Segment Start: DATA SHOWN

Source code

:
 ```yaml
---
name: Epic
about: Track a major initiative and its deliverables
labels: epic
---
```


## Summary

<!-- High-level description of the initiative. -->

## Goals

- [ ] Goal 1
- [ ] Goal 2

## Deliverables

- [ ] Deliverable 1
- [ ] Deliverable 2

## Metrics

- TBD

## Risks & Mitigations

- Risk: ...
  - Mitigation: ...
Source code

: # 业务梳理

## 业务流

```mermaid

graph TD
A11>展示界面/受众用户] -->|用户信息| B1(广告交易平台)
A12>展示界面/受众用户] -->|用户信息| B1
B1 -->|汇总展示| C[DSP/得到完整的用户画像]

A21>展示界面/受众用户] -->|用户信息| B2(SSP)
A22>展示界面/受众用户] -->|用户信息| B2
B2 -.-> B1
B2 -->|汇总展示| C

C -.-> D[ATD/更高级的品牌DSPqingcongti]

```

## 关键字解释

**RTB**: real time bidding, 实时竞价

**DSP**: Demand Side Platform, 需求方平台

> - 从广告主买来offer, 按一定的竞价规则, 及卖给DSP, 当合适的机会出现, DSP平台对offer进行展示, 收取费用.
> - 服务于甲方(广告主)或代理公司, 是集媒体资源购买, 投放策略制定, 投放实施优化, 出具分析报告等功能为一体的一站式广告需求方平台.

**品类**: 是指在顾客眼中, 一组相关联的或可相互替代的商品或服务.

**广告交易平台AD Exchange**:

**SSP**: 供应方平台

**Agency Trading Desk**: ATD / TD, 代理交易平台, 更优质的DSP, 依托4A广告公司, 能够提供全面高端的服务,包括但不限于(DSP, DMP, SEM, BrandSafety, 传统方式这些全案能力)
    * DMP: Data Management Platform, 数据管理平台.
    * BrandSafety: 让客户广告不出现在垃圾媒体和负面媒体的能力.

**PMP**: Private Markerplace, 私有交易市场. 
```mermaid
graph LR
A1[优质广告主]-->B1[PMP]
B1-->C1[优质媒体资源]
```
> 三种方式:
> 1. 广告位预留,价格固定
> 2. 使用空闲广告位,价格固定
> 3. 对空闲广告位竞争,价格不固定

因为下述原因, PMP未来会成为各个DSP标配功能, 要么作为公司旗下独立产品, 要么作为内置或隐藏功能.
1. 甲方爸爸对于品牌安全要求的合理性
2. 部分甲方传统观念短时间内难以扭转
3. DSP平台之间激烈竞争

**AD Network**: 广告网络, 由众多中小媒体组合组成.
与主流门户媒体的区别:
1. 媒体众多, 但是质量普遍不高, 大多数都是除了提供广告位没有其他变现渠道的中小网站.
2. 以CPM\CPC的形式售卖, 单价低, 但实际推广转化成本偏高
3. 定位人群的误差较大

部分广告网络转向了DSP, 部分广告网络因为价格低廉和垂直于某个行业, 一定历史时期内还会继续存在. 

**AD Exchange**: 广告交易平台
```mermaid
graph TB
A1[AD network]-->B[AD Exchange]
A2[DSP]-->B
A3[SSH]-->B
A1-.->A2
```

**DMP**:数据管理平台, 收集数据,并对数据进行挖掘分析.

Segment End: DATA SHOWN

# REQUIRED ACTION
In the entries above, how many lines contain the string "Exchange"? Say only the number.

# EXERCISE OUTPUT
3